Problem to solve
In the records below, find the line containing "Recordemos que podemos"; give it again exactly, along with every line that follows, and nothing else.

[Opening Data to examine section]

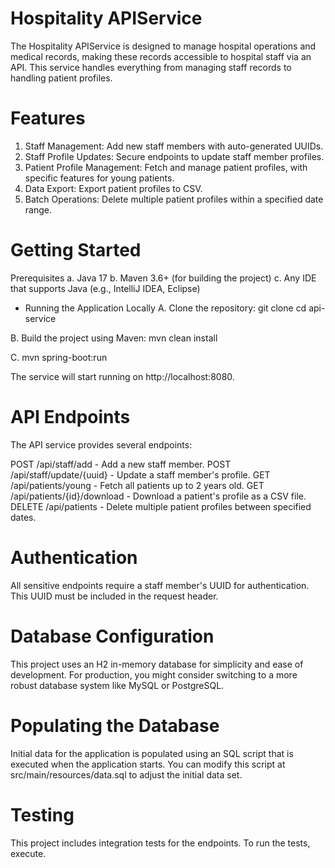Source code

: # Hospitality APIService

The Hospitality APIService is designed to manage hospital operations and medical records, making these records accessible to hospital staff via an API. This service handles everything from managing staff records to handling patient profiles.

# Features
1.  Staff Management: Add new staff members with auto-generated UUIDs.
2.  Staff Profile Updates: Secure endpoints to update staff member profiles.
3.  Patient Profile Management: Fetch and manage patient profiles, with specific features for young patients.
4.  Data Export: Export patient profiles to CSV.
5.  Batch Operations: Delete multiple patient profiles within a specified date range.
# Getting Started
  Prerequisites
a.  Java 17
b.  Maven 3.6+ (for building the project)
c.  Any IDE that supports Java (e.g., IntelliJ IDEA, Eclipse)

*  Running the Application Locally
A.  Clone the repository:
  git clone <repository-url>
  cd api-service

B. Build the project using Maven:
  mvn clean install

C.  mvn spring-boot:run

The service will start running on http://localhost:8080.

# API Endpoints
The API service provides several endpoints:

POST /api/staff/add - Add a new staff member.
POST /api/staff/update/{uuid} - Update a staff member's profile.
GET /api/patients/young - Fetch all patients up to 2 years old.
GET /api/patients/{id}/download - Download a patient's profile as a CSV file.
DELETE /api/patients - Delete multiple patient profiles between specified dates.


# Authentication
All sensitive endpoints require a staff member's UUID for authentication. This UUID must be included in the request header.

# Database Configuration
This project uses an H2 in-memory database for simplicity and ease of development. For production, you might consider switching to a more robust database system like MySQL or PostgreSQL.

# Populating the Database
Initial data for the application is populated using an SQL script that is executed when the application starts. You can modify this script at src/main/resources/data.sql to adjust the initial data set.

# Testing
This project includes integration tests for the endpoints. To run the tests, execute.



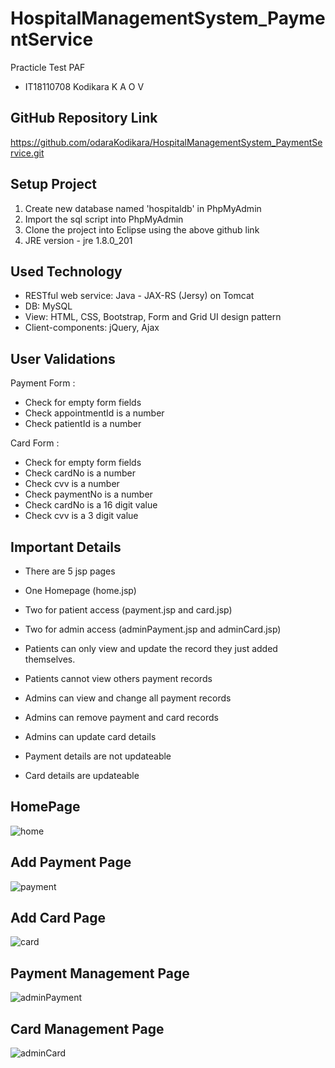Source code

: # HospitalManagementSystem_PaymentService
Practicle Test PAF

+ IT18110708 Kodikara K A O V

GitHub Repository Link
-----
https://github.com/odaraKodikara/HospitalManagementSystem_PaymentService.git


Setup Project
-----
1. Create new database named 'hospitaldb' in PhpMyAdmin
2. Import the sql script into PhpMyAdmin
3. Clone the project into Eclipse using the above github link
4. JRE version - jre 1.8.0_201

Used Technology
-----
+ RESTful web service: Java - JAX-RS (Jersy) on Tomcat
+ DB: MySQL
+ View: HTML, CSS, Bootstrap, Form and Grid UI design pattern
+ Client-components: jQuery, Ajax

User Validations
-----
Payment Form :
+ Check for empty form fields
+ Check appointmentId is a number
+ Check patientId is a number

Card Form :
+ Check for empty form fields
+ Check cardNo is a number
+ Check cvv is a number
+ Check paymentNo is a number
+ Check cardNo is a 16 digit value
+ Check cvv is a 3 digit value

Important Details
-----
+ There are 5 jsp pages
+ One Homepage (home.jsp)
+ Two for patient access (payment.jsp and card.jsp)
+ Two for admin access (adminPayment.jsp and adminCard.jsp)

+ Patients can only view and update the record they just added themselves.
+ Patients cannot view others payment records

+ Admins can view and change all payment records
+ Admins can remove payment and card records
+ Admins can update card details

+ Payment details are not updateable
+ Card details are updateable

HomePage
-----
![home](https://user-images.githubusercontent.com/53079775/81104316-f4b5a000-8f2f-11ea-94a0-13d0cfd29006.PNG)

Add Payment Page
-----
![payment](https://user-images.githubusercontent.com/53079775/81104674-7d344080-8f30-11ea-9d31-af2b6ae8c581.PNG)

Add Card Page
-----
![card](https://user-images.githubusercontent.com/53079775/81104709-8de4b680-8f30-11ea-8785-4c40ba6e2645.PNG)

Payment Management Page
-----
![adminPayment](https://user-images.githubusercontent.com/53079775/81104764-a05ef000-8f30-11ea-9a39-13ad99b03ef1.PNG)

Card Management Page
-----
![adminCard](https://user-images.githubusercontent.com/53079775/81104804-af45a280-8f30-11ea-9b46-dafa3d8cf177.PNG)


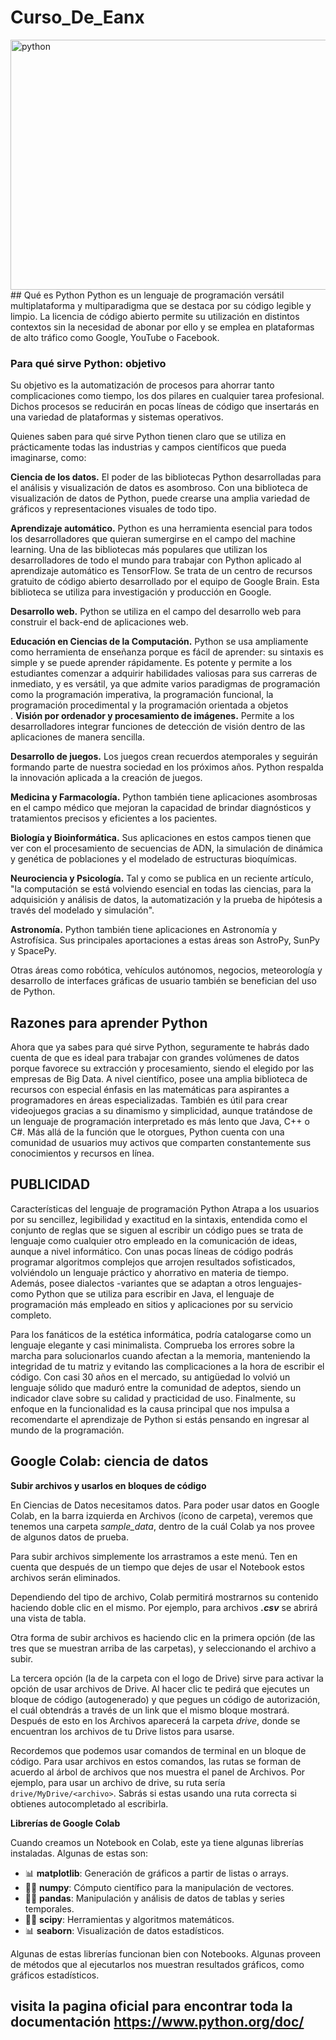 # Curso_De_Eanx

<img src="https://images7.alphacoders.com/679/679140.png" alt="python" width="1000" height="400">
## Qué es Python
Python es un lenguaje de programación versátil multiplataforma y multiparadigma que se destaca por su código legible y limpio. La licencia de código abierto permite su utilización en distintos contextos sin la necesidad de abonar por ello y se emplea en plataformas de alto tráfico como Google, YouTube o Facebook.

### Para qué sirve Python: objetivo
Su objetivo es la automatización de procesos para ahorrar tanto complicaciones como tiempo, los dos pilares en cualquier tarea profesional. Dichos procesos se reducirán en pocas líneas de código que insertarás en una variedad de plataformas y sistemas operativos.

Quienes saben para qué sirve Python tienen claro que se utiliza en prácticamente todas las industrias y campos científicos que pueda imaginarse, como:

**Ciencia de los datos.** El poder de las bibliotecas Python desarrolladas para el análisis y visualización de datos es asombroso. Con una biblioteca de visualización de datos de Python, puede crearse una amplia variedad de gráficos y representaciones visuales de todo tipo.

**Aprendizaje automático.** Python es una herramienta esencial para todos los desarrolladores que quieran sumergirse en el campo del machine learning. Una de las bibliotecas más populares que utilizan los desarrolladores de todo el mundo para trabajar con Python aplicado al aprendizaje automático es TensorFlow. Se trata de un centro de recursos gratuito de código abierto desarrollado por el equipo de Google Brain. Esta biblioteca se utiliza para investigación y producción en Google.

**Desarrollo web.** Python se utiliza en el campo del desarrollo web para construir el back-end de aplicaciones web.

**Educación en Ciencias de la Computación.** Python se usa ampliamente como herramienta de enseñanza porque es fácil de aprender: su sintaxis es simple y se puede aprender rápidamente. Es potente y permite a los estudiantes comenzar a adquirir habilidades valiosas para sus carreras de inmediato, y es versátil, ya que admite varios paradigmas de programación como la programación imperativa, la programación funcional, la programación procedimental y la programación orientada a objetos
<br>
.
**Visión por ordenador y procesamiento de imágenes.** Permite a los desarrolladores integrar  funciones de detección de visión dentro de las aplicaciones de manera sencilla.

**Desarrollo de juegos.** Los juegos crean recuerdos atemporales y seguirán formando parte de nuestra sociedad en los próximos años. Python respalda la innovación aplicada a la creación de juegos.

**Medicina y Farmacología.** Python también tiene aplicaciones asombrosas en el campo médico que mejoran la capacidad de brindar diagnósticos y tratamientos precisos y eficientes a los pacientes.

**Biología y Bioinformática.** Sus aplicaciones en estos campos tienen que ver con el procesamiento de secuencias de ADN, la simulación de dinámica y genética de poblaciones y el modelado de estructuras bioquímicas.

**Neurociencia y Psicología.** Tal y como se publica en un reciente artículo, "la computación se está volviendo esencial en todas las ciencias, para la adquisición y análisis de datos, la automatización y la prueba de hipótesis a través del modelado y simulación".

**Astronomía.** Python también tiene aplicaciones en Astronomía y Astrofísica. Sus principales aportaciones a estas áreas son AstroPy, SunPy y SpacePy.

Otras áreas como robótica, vehículos autónomos, negocios, meteorología y desarrollo de interfaces gráficas de usuario también se benefician del uso de Python.
## Razones para aprender Python
Ahora que ya sabes para qué sirve Python, seguramente te habrás dado cuenta de que es ideal para trabajar con grandes volúmenes de datos porque favorece su extracción y procesamiento, siendo el elegido por las empresas de Big Data. A nivel científico, posee una amplia biblioteca de recursos con especial énfasis en las matemáticas para aspirantes a programadores en áreas especializadas. También es útil para crear videojuegos gracias a su dinamismo y simplicidad, aunque tratándose de un lenguaje de programación interpretado es más lento que Java, C++ o C#. Más allá de la función que le otorgues, Python cuenta con una comunidad de usuarios muy activos que comparten constantemente sus conocimientos y recursos en línea.

## PUBLICIDAD

Características del lenguaje de programación Python
Atrapa a los usuarios por su sencillez, legibilidad y exactitud en la sintaxis, entendida como el conjunto de reglas que se siguen al escribir un código pues se trata de lenguaje como cualquier otro empleado en la comunicación de ideas, aunque a nivel informático. Con unas pocas líneas de código podrás programar algoritmos complejos que arrojen resultados sofisticados, volviéndolo un lenguaje práctico y ahorrativo en materia de tiempo. Además, posee dialectos -variantes que se adaptan a otros lenguajes- como Python que se utiliza para escribir en Java, el lenguaje de programación más empleado en sitios y aplicaciones por su servicio completo.

Para los fanáticos de la estética informática, podría catalogarse como un lenguaje elegante y casi minimalista. Comprueba los errores sobre la marcha para solucionarlos cuando afectan a la memoria, manteniendo la integridad de tu matriz y evitando las complicaciones a la hora de escribir el código. Con casi 30 años en el mercado, su antigüedad lo volvió un lenguaje sólido que maduró entre la comunidad de adeptos, siendo un indicador clave sobre su calidad y practicidad de uso. Finalmente, su enfoque en la funcionalidad es la causa principal que nos impulsa a recomendarte el aprendizaje de Python si estás pensando en ingresar al mundo de la programación.
## Google Colab: ciencia de datos

**Subir archivos y usarlos en bloques de código**

En Ciencias de Datos necesitamos datos. Para poder usar datos en Google Colab, en la barra izquierda en Archivos (ícono de carpeta), veremos que tenemos una carpeta *sample_data*, dentro de la cuál Colab ya nos provee de algunos datos de prueba.

Para subir archivos simplemente los arrastramos a este menú. Ten en cuenta que después de un tiempo que dejes de usar el Notebook estos archivos serán eliminados.

Dependiendo del tipo de archivo, Colab permitirá mostrarnos su contenido haciendo doble clic en el mismo. Por ejemplo, para archivos ***.csv*** se abrirá una vista de tabla.

Otra forma de subir archivos es haciendo clic en la primera opción (de las tres que se muestran arriba de las carpetas), y seleccionando el archivo a subir.

La tercera opción (la de la carpeta con el logo de Drive) sirve para activar la opción de usar archivos de Drive. Al hacer clic te pedirá que ejecutes un bloque de código (autogenerado) y que pegues un código de autorización, el cuál obtendrás a través de un link que el mismo bloque mostrará. Después de esto en los Archivos aparecerá la carpeta *drive*, donde se encuentran los archivos de tu Drive listos para usarse.

Recordemos que podemos usar comandos de terminal en un bloque de código. Para usar archivos en estos comandos, las rutas se forman de acuerdo al árbol de archivos que nos muestra el panel de Archivos. Por ejemplo, para usar un archivo de drive, su ruta sería `drive/MyDrive/<archivo>`. Sabrás si estas usando una ruta correcta si obtienes autocompletado al escribirla.

**Librerías de Google Colab**

Cuando creamos un Notebook en Colab, este ya tiene algunas librerías instaladas. Algunas de estas son:

- 📊 **matplotlib**: Generación de gráficos a partir de listas o arrays.
- 🧑‍💻 **numpy**: Cómputo científico para la manipulación de vectores.
- 🧑‍💻 **pandas**: Manipulación y análisis de datos de tablas y series temporales.
- 🧑‍💻 **scipy**: Herramientas y algoritmos matemáticos.
- 📊 **seaborn**: Visualización de datos estadísticos.

Algunas de estas librerías funcionan bien con Notebooks. Algunas proveen de métodos que al ejecutarlos nos muestran resultados gráficos, como gráficos estadísticos.


## visita la pagina oficial para encontrar toda la documentación https://www.python.org/doc/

[Closing Data to examine section]

Exercise result
Recordemos que podemos usar comandos de terminal en un bloque de código. Para usar archivos en estos comandos, las rutas se forman de acuerdo al árbol de archivos que nos muestra el panel de Archivos. Por ejemplo, para usar un archivo de drive, su ruta sería `drive/MyDrive/<archivo>`. Sabrás si estas usando una ruta correcta si obtienes autocompletado al escribirla.

**Librerías de Google Colab**

Cuando creamos un Notebook en Colab, este ya tiene algunas librerías instaladas. Algunas de estas son:

- 📊 **matplotlib**: Generación de gráficos a partir de listas o arrays.
- 🧑‍💻 **numpy**: Cómputo científico para la manipulación de vectores.
- 🧑‍💻 **pandas**: Manipulación y análisis de datos de tablas y series temporales.
- 🧑‍💻 **scipy**: Herramientas y algoritmos matemáticos.
- 📊 **seaborn**: Visualización de datos estadísticos.

Algunas de estas librerías funcionan bien con Notebooks. Algunas proveen de métodos que al ejecutarlos nos muestran resultados gráficos, como gráficos estadísticos.


## visita la pagina oficial para encontrar toda la documentación https://www.python.org/doc/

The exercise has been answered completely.